In the movie, Children of Men, the future is presented as an impossibility. Capitalism depends on 'borrowing against the future,' and debt is contingent on future payment. What Children of Men presents is the alternative of no future. The spectre of a species coming to the end of its line. In the film the women of the world are infertile. The 'other,' is blamed: racism is heightened, mass deportations are ongoing. Society becomes totalitarian. The system crashes. Memes flounder trying to reproduce the world through their reproductions of it. Nothing works. The youngest child in the world, an 18 year old, dies, and the world mourns through global networks of news. But there is hope, a Black Madonna in their midst. White roses should line her sacred path instead of the blood of constant murder.

The mystery, protect it, honour. Mystery. Profundity. Fear and trembling. Beauty. The sublime.

Feel it. Live as an unsheathed nerve. A strange image in this underground vault of stores and eateries lined with large tiles of polished granite. Open, vulnerable, sensitive to the essence of the beating pulse. And to write from the real, and not sugar-coat, or pretend, but to feel all life's modalities and tonalities, from the dark and confusing and heavy, to plaintive mourning, to joy and ecstasy and bliss, to communion. Love, every breath. What I like are suspended chords, what Joni Mitchell calls, 'chords of enquiry. They're unresolved.' Then the composition becomes harmonically complex. Then it's possible to hear a full range, including what throbs below the cacophonous surface.

She looks out beneath long and lustrous eyelashes, coated with deep brown mascara, under a perfectly drawn line of dark liquid eyeliner. Courbet-brown hair, elegantly pulled back; lipstick glossy on her lips; nails a deep red; her earlobes and neck and wrists and fingers rung with fine gold. She's from North Africa, perhaps of Middle-Eastern and East Indian lineage. Sleek oiled beauty, an older woman, short, soft, rounded. For her I transfer information from charts to lists. Charts with boxes of names, and numbers, and positions in departments, who's who, staff, or contract, and where. Hierarchies of power replicated department by department. Updating what will be obsolete in a few weeks because people move in the bank, changing offices, positions, and her charts keep up with the changes so that everyone can reach everyone else by phone or email or mail. We need to be in our places, even if we're constantly changing places. Across sound-proofing office dividers, floors that are accessed by different blocks of elevators inaccessible to each other, around numbers spilling out of every computer screen in the whole complex of corporate office buildings. Mergers, take-overs, credit departments, marketing, delinquent accounts. Increase on investments. On the take. On the go. The bodies who make up the organization in the lists. Under those dark, swept eyelashes the lists will be reviewed, corrected with up-to-date information, and fed back into the system. Women like me come and go; we rarely speak of Michelangelo. The bank needs to keep track of itself.

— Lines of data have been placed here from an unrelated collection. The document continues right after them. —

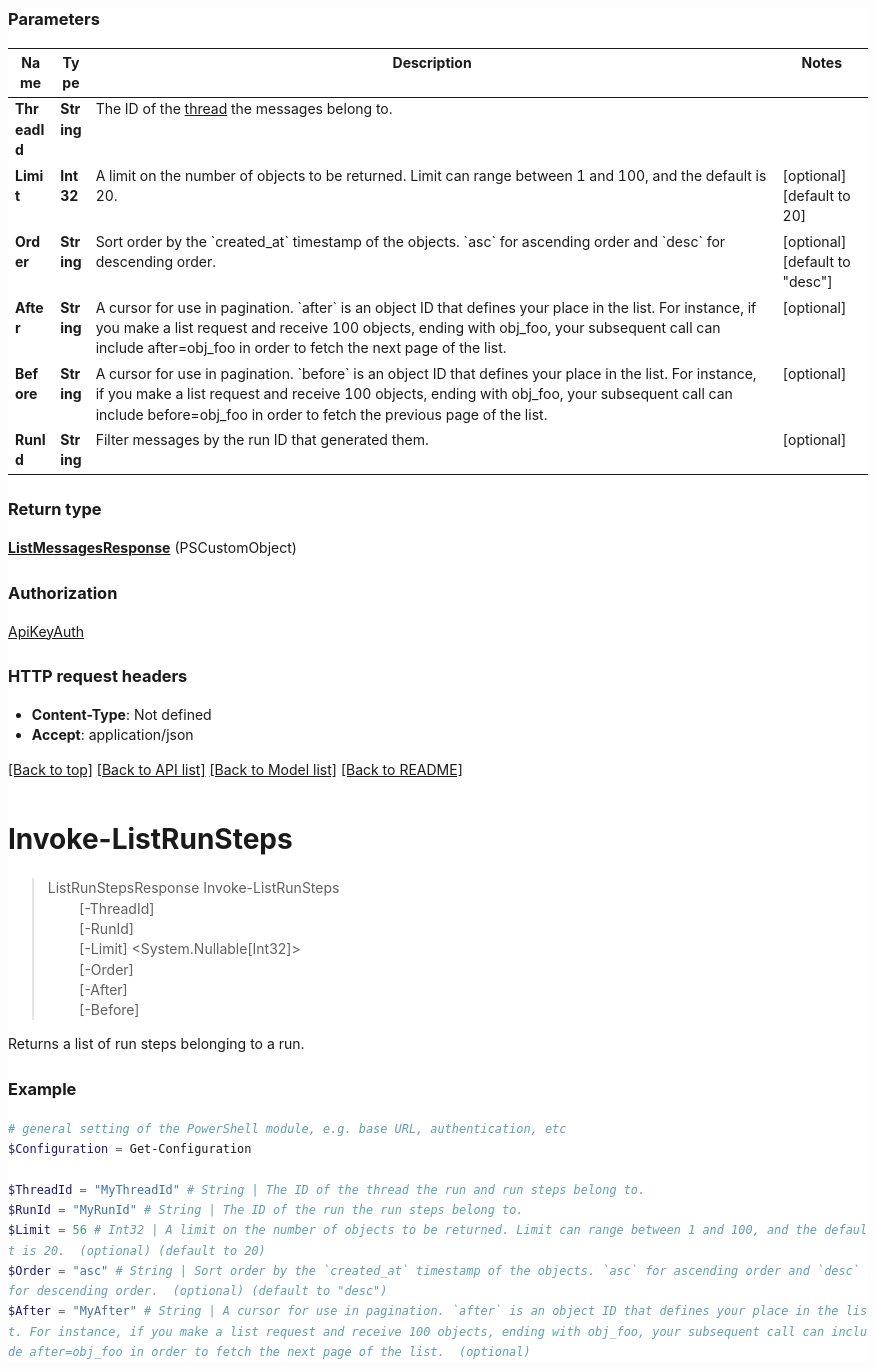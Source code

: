 ### Parameters

Name | Type | Description  | Notes
------------- | ------------- | ------------- | -------------
 **ThreadId** | **String**| The ID of the [thread](/docs/api-reference/threads) the messages belong to. | 
 **Limit** | **Int32**| A limit on the number of objects to be returned. Limit can range between 1 and 100, and the default is 20.  | [optional] [default to 20]
 **Order** | **String**| Sort order by the &#x60;created_at&#x60; timestamp of the objects. &#x60;asc&#x60; for ascending order and &#x60;desc&#x60; for descending order.  | [optional] [default to &quot;desc&quot;]
 **After** | **String**| A cursor for use in pagination. &#x60;after&#x60; is an object ID that defines your place in the list. For instance, if you make a list request and receive 100 objects, ending with obj_foo, your subsequent call can include after&#x3D;obj_foo in order to fetch the next page of the list.  | [optional] 
 **Before** | **String**| A cursor for use in pagination. &#x60;before&#x60; is an object ID that defines your place in the list. For instance, if you make a list request and receive 100 objects, ending with obj_foo, your subsequent call can include before&#x3D;obj_foo in order to fetch the previous page of the list.  | [optional] 
 **RunId** | **String**| Filter messages by the run ID that generated them.  | [optional] 

### Return type

[**ListMessagesResponse**](ListMessagesResponse.md) (PSCustomObject)

### Authorization

[ApiKeyAuth](../README.md#ApiKeyAuth)

### HTTP request headers

 - **Content-Type**: Not defined
 - **Accept**: application/json

[[Back to top]](#) [[Back to API list]](../README.md#documentation-for-api-endpoints) [[Back to Model list]](../README.md#documentation-for-models) [[Back to README]](../README.md)

<a id="Invoke-ListRunSteps"></a>
# **Invoke-ListRunSteps**
> ListRunStepsResponse Invoke-ListRunSteps<br>
> &nbsp;&nbsp;&nbsp;&nbsp;&nbsp;&nbsp;&nbsp;&nbsp;[-ThreadId] <String><br>
> &nbsp;&nbsp;&nbsp;&nbsp;&nbsp;&nbsp;&nbsp;&nbsp;[-RunId] <String><br>
> &nbsp;&nbsp;&nbsp;&nbsp;&nbsp;&nbsp;&nbsp;&nbsp;[-Limit] <System.Nullable[Int32]><br>
> &nbsp;&nbsp;&nbsp;&nbsp;&nbsp;&nbsp;&nbsp;&nbsp;[-Order] <String><br>
> &nbsp;&nbsp;&nbsp;&nbsp;&nbsp;&nbsp;&nbsp;&nbsp;[-After] <String><br>
> &nbsp;&nbsp;&nbsp;&nbsp;&nbsp;&nbsp;&nbsp;&nbsp;[-Before] <String><br>

Returns a list of run steps belonging to a run.

### Example
```powershell
# general setting of the PowerShell module, e.g. base URL, authentication, etc
$Configuration = Get-Configuration

$ThreadId = "MyThreadId" # String | The ID of the thread the run and run steps belong to.
$RunId = "MyRunId" # String | The ID of the run the run steps belong to.
$Limit = 56 # Int32 | A limit on the number of objects to be returned. Limit can range between 1 and 100, and the default is 20.  (optional) (default to 20)
$Order = "asc" # String | Sort order by the `created_at` timestamp of the objects. `asc` for ascending order and `desc` for descending order.  (optional) (default to "desc")
$After = "MyAfter" # String | A cursor for use in pagination. `after` is an object ID that defines your place in the list. For instance, if you make a list request and receive 100 objects, ending with obj_foo, your subsequent call can include after=obj_foo in order to fetch the next page of the list.  (optional)
```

Banks are the circulatory system. If the stock exchange, investment firms and investment wings of banks are the dark beating heart of the global financial empire, banks are its blood. Taking capitalism to every corner of the globe, every tiny capillary. Money in, sending it back out, or using it for loans or investments. Lending it; making money through interest payments. The bank, an aorta. Upstairs under the stories-high glass roof of skylights, a semi-circle of marble counters that the bank tellers stand at counting money. Transactions. In, and out. Money circulating, sloshing around the world.

My mind slowed into thickness and I left, and went to the Japanese restaurant and ordered Miso soup and wrote this while looking at the candies, like sweet tower turrets, a wall of dyed designer sugar laid out like a rainbow. When I go over to buy chocolate, I discover the turrets are soft plastic tubes created to 'look like' a candy store, and the candies are photographs printed on posters wrapped inside the clear canisters.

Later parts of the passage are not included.